Rozumiem, że te „niekodujące” fragmenty są również odpowiedzialne za funkcjonowanie komórek?
- Istnieje grupa chorób genetycznych, które są uwarunkowane różnicami w strukturze pojedynczych genów. Tak jak mukowiscydoza. Choroba występuje, kiedy błędne fragmenty kodu pojawiają się w obu kopiach genu, pochodzących od matki i ojca. Jest jasne, że ktoś, kto cierpi na mukowiscydozę, posiada mutację w genie, czyli we fragmencie DNA odpowiedzialnym za kodowanie białka. Taka sama jest przyczyna większości tzw. jednogenowych chorób rzadkich. Na drugim końcu takiego rozumowania znajdują się znacznie częściej występujące choroby, takie jak np. choroby układu sercowo-naczyniowego, które określamy jako choroby „powszechne i złożone”. To oznacza, że istnieje wiele fragmentów DNA w genomie odpowiedzialnych za predyspozycje człowieka do zapadania na te choroby. Wydaje się, że najważniejsze w patogenezie tych powszechnych i złożonych chorób są niekodujące, inaczej regulatorowe fragmenty genomu. Również wzajemne oddziaływania pomiędzy tymi odcinkami genomu a środowiskiem są bardzo istotne.

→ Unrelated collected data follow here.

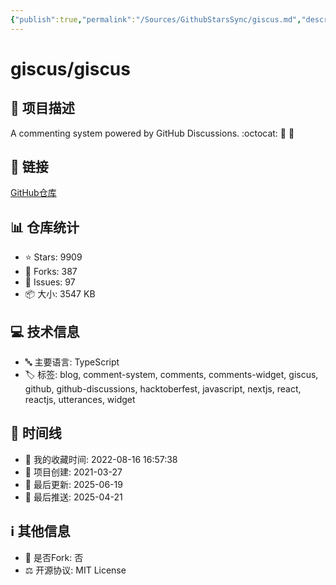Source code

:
 ```yaml
---
{"publish":true,"permalink":"/Sources/GithubStarsSync/giscus.md","description":"A commenting system powered by GitHub Discussions. :octocat: :speech_balloon: :gem:","created":"2025-06-20T01:50:32.039+08:00","modified":"2025-07-09T18:51:13.220+08:00","published":"2025-07-09T18:51:13.220+08:00","tags":["github开源"],"cssclasses":""}
---
```



# giscus/giscus

## 📝 项目描述

A commenting system powered by GitHub Discussions. :octocat: :speech_balloon: :gem:

## 🔗 链接

[GitHub仓库](https://github.com/giscus/giscus)

## 📊 仓库统计

- ⭐ Stars: 9909
- 🍴 Forks: 387
- 🐛 Issues: 97
- 📦 大小: 3547 KB

## 💻 技术信息

- 🔤 主要语言: TypeScript
- 🏷️ 标签: blog, comment-system, comments, comments-widget, giscus, github, github-discussions, hacktoberfest, javascript, nextjs, react, reactjs, utterances, widget

## 📅 时间线

- 🌟 我的收藏时间: 2022-08-16 16:57:38
- 🎂 项目创建: 2021-03-27
- 🔄 最后更新: 2025-06-19
- 🚀 最后推送: 2025-04-21

## ℹ️ 其他信息

- 🔀 是否Fork: 否
- ⚖️ 开源协议: MIT License
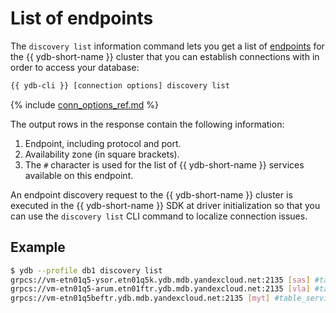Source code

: # List of endpoints

The `discovery list` information command lets you get a list of [endpoints](../../../../concepts/connect.md#endpoint) for the {{ ydb-short-name }} cluster that you can establish connections with in order to access your database:

```bash
{{ ydb-cli }} [connection options] discovery list
```

{% include [conn_options_ref.md](conn_options_ref.md) %}

The output rows in the response contain the following information:

1. Endpoint, including protocol and port.
2. Availability zone (in square brackets).
3. The `#` character is used for the list of {{ ydb-short-name }} services available on this endpoint.

An endpoint discovery request to the {{ ydb-short-name }} cluster is executed in the {{ ydb-short-name }} SDK at driver initialization so that you can use the `discovery list` CLI command to localize connection issues.

## Example

```bash
$ ydb --profile db1 discovery list
grpcs://vm-etn01q5-ysor.etn01q5k.ydb.mdb.yandexcloud.net:2135 [sas] #table_service #scripting #discovery #rate_limiter #locking #kesus
grpcs://vm-etn01q5-arum.etn01ftr.ydb.mdb.yandexcloud.net:2135 [vla] #table_service #scripting #discovery #rate_limiter #locking #kesus
grpcs://vm-etn01q5beftr.ydb.mdb.yandexcloud.net:2135 [myt] #table_service #scripting #discovery #rate_limiter #locking #kesus
```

To wszystko brzmi jak niewyobrażalna ilość informacji.
- Masz rację. Dlatego na równi z sekwencjonowaniem całych genomów, które możemy obecnie wykonywać rutynowo, bardzo ważna jest komputerowa analiza uzyskanych wyników. To właśnie biolodzy komputerowi albo bioinformatycy będą kluczowymi osobami w procesie analizy danych. I będą nam potrzebne potężne komputery, żeby ich praca była możliwa!
To znaczy, że możemy porównać genom do programu komputerowego?

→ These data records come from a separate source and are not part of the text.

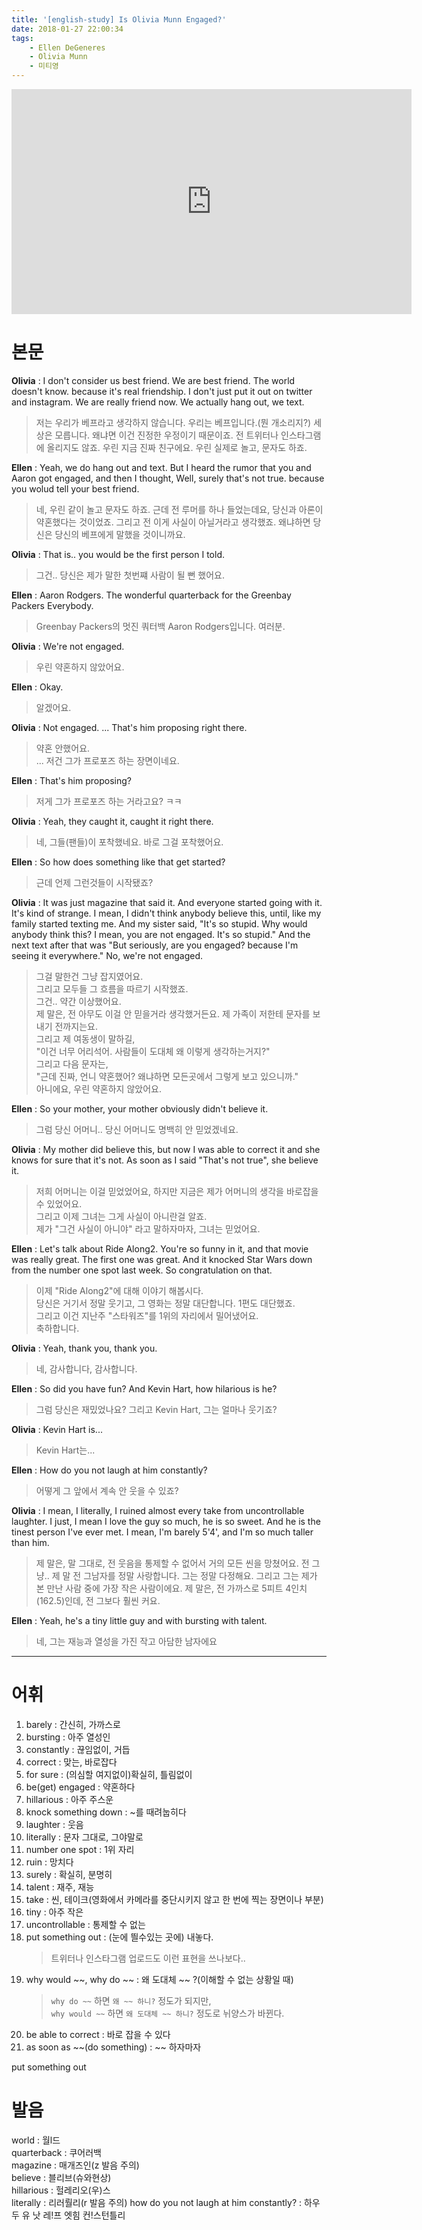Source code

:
 ```yaml
---
title: '[english-study] Is Olivia Munn Engaged?'
date: 2018-01-27 22:00:34
tags:
    - Ellen DeGeneres
    - Olivia Munn
    - 미티영
---
```


<iframe width="640" height="360" src="https://www.youtube.com/embed/6E0o0CFFy2Q" frameborder="0" allow="autoplay; encrypted-media" allowfullscreen></iframe>

# 본문
**Olivia** :
I don't consider us best friend. We are best friend.
The world doesn't know. because it's real friendship.
I don't just put it out on twitter and instagram.
We are really friend now.
We actually hang out, we text.
> 저는 우리가 베프라고 생각하지 않습니다. 우리는 베프입니다.(뭔 개소리지?)
    세상은 모릅니다. 왜냐면 이건 진정한 우정이기 때문이죠.
    전 트위터나 인스타그램에 올리지도 않죠.
    우린 지금 진짜 친구에요.
    우린 실제로 놀고, 문자도 하죠.

**Ellen** :
Yeah, we do hang out and text.
But I heard the rumor that you and Aaron got engaged, and then I thought,
Well, surely that's not true. because you wolud tell your best friend.
> 네, 우린 같이 놀고 문자도 하죠.
    근데 전 루머를 하나 들었는데요, 당신과 아론이 약혼했다는 것이었죠.
    그리고 전 이게 사실이 아닐거라고 생각했죠. 왜냐하면 당신은 당신의 베프에게 말했을 것이니까요. 

**Olivia** :
That is.. you would be the first person I told.
> 그건.. 당신은 제가 말한 첫번쨰 사람이 될 뻔 했어요.

**Ellen** :
Aaron Rodgers. The wonderful quarterback for the Greenbay Packers Everybody.
> Greenbay Packers의 멋진 쿼터백 Aaron Rodgers입니다. 여러분.

**Olivia** :
We're not engaged.
> 우린 약혼하지 않았어요.

**Ellen** :
Okay.
> 알겠어요.

**Olivia** :
Not engaged.
...
That's him proposing right there.
> 약혼 안했어요.  
...
저건 그가 프로포즈 하는 장면이네요.

**Ellen** :
That's him proposing?
> 저게 그가 프로포즈 하는 거라고요? ㅋㅋ

**Olivia** :
Yeah, they caught it, caught it right there.
> 네, 그들(팬들)이 포착했네요. 바로 그걸 포착했어요.

**Ellen** :
So how does something like that get started?
> 근데 언제 그런것들이 시작됐죠?

**Olivia** :
It was just magazine that said it.
And everyone started going with it.
It's kind of strange.
I mean, I didn't think anybody believe this, until, like my family started texting me.
And my sister said,
"It's so stupid. Why would anybody think this?
I mean, you are not engaged. It's so stupid."
And the next text after that was
"But seriously, are you engaged? because I'm seeing it everywhere."
No, we're not engaged.
> 그걸 말한건 그냥 잡지였어요.  
그리고 모두들 그 흐름을 따르기 시작했죠.  
그건.. 약간 이상했어요.  
제 말은, 전 아무도 이걸 안 믿을거라 생각했거든요. 제 가족이 저한테 문자를 보내기 전까지는요.  
그리고 제 여동생이 말하길,  
"이건 너무 어리석어. 사람들이 도대체 왜 이렇게 생각하는거지?"  
그리고 다음 문자는,  
"근데 진짜, 언니 약혼했어? 왜냐하면 모든곳에서 그렇게 보고 있으니까."  
아니에요, 우린 약혼하지 않았어요.  

**Ellen** :
So your mother, your mother obviously didn't believe it.
> 그럼 당신 어머니.. 당신 어머니도 명백히 안 믿었겠네요.

**Olivia** :
My mother did believe this, but now I was able to correct it and she knows for sure that it's not.
As soon as I said "That's not true", she believe it.
> 저희 어머니는 이걸 믿었었어요, 하지만 지금은 제가 어머니의 생각을 바로잡을 수 있었어요.  
그리고 이제 그녀는 그게 사실이 아니란걸 알죠.  
제가 "그건 사실이 아니야" 라고 말하자마자, 그녀는 믿었어요.  

**Ellen** :
Let's talk about Ride Along2.
You're so funny in it, and that movie was really great. The first one was great.
And it knocked Star Wars down from the number one spot last week.
So congratulation on that.
> 이제 "Ride Along2"에 대해 이야기 해봅시다.  
당신은 거기서 정말 웃기고, 그 영화는 정말 대단합니다. 1편도 대단했죠.  
그리고 이건 지난주 "스타워즈"를 1위의 자리에서 밀어냈어요.  
축하합니다.

**Olivia** :
Yeah, thank you, thank you.
> 네, 감사합니다, 감사합니다.

**Ellen** :
So did you have fun? And Kevin Hart, how hilarious is he?
> 그럼 당신은 재밌었나요? 그리고 Kevin Hart, 그는 얼마나 웃기죠?

**Olivia** :
Kevin Hart is...
> Kevin Hart는...

**Ellen** :
How do you not laugh at him constantly?
> 어떻게 그 앞에서 계속 안 웃을 수 있죠?

**Olivia** :
I mean, I literally, I ruined almost every take from uncontrollable laughter.
I just, I mean I love the guy so much, he is so sweet.
And he is the tinest person I've ever met.
I mean, I'm barely 5'4', and I'm so much taller than him.
> 제 말은, 말 그대로, 전 웃음을 통제할 수 없어서 거의 모든 씬을 망쳤어요.
    전 그냥.. 제 말 전 그남자를 정말 사랑합니다. 그는 정말 다정해요.
    그리고 그는 제가 본 만난 사람 중에 가장 작은 사람이에요.
    제 말은, 전 가까스로 5피트 4인치(162.5)인데, 전 그보다 훨씬 커요.

**Ellen** :
Yeah, he's a tiny little guy and with bursting with talent.
> 네, 그는 재능과 열성을 가진 작고 아담한 남자에요

---

# 어휘
1. barely : 간신히, 가까스로
1. bursting : 아주 열성인
1. constantly : 끊임없이, 거듭
1. correct : 맞는, 바로잡다
1. for sure : (의심할 여지없이)확실히, 틀림없이
1. be(get) engaged : 약혼하다
1. hillarious : 아주 주스운
1. knock something down : ~를 때려눕히다
1. laughter : 웃음
1. literally : 문자 그대로, 그야말로
1. number one spot : 1위 자리
1. ruin : 망치다
1. surely : 확실히, 분명히
1. talent : 재주, 재능
1. take : 씬, 테이크(영화에서 카메라를 중단시키지 않고 한 번에 찍는 장면이나 부분)
1. tiny : 아주 작은
1. uncontrollable : 통제할 수 없는  
1. put something out : (눈에 띌수있는 곳에) 내놓다.  
    > 트위터나 인스타그램 업로드도 이런 표현을 쓰나보다..  
1. why would ~~, why do ~~ : 왜 도대체 ~~ ?(이해할 수 없는 상황일 때)  
    > `why do ~~` 하면 `왜 ~~ 하니?` 정도가 되지만,  
    `why would ~~` 하면 `왜 도대체 ~~ 하니?` 정도로 뉘양스가 바뀐다.  
1. be able to correct : 바로 잡을 수 있다  
1. as soon as ~~(do something) : ~~ 하자마자


put something out

# 발음
world : 월l드  
quarterback : 쿠어러백  
magazine : 매개즈인(z 발음 주의)  
believe : 블리브(슈와현상)  
hillarious : 헐레리오(우)스  
literally : 리러뤌리(r 발음 주의)
how do you not laugh at him constantly? : 하우 두 유 낫 레!프 엣힘   컨!스턴틀리


<!-- more -->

Genom jest raczej jak zestaw instrukcji o tym, jak komórki mają funkcjonować. Jak instrukcja obsługi.
Więc jest tak, że genom zawiera informacje nie tylko o tym, z czego komórka się składa, ale również jak ma funkcjonować. Jak takie małe techniczne urządzenie?
- Komórka jest jak mała maszyna. Jeżeli coś idzie nie tak, a to się zdarza od czasu do czasu, w maszynie pojawia się usterka, która zaburza jej pracę. Sytuacja taka jest znacznie łatwiejsza, kiedy mówimy np. o pojeździe mechanicznym. W przypadku usterki można wyjąć zepsutą część i zastąpić ją nową. W przypadku usterek w genomie sprawa nie jest już tak łatwa. Nawet jeśli posługujemy się jakimś rodzajem terapii genetycznej, rzecz w tym, że trzeba najpierw zrozumieć, która część genomu zawodzi w przypadku konkretnej choroby. Musimy zebrać informacje o tym, które literki w tej instrukcji obsługi trzeba zamienić, żeby wyprostować jej treść. Taki odnośnik, który powie nam, co poprawić, kiedy pojawi się usterka.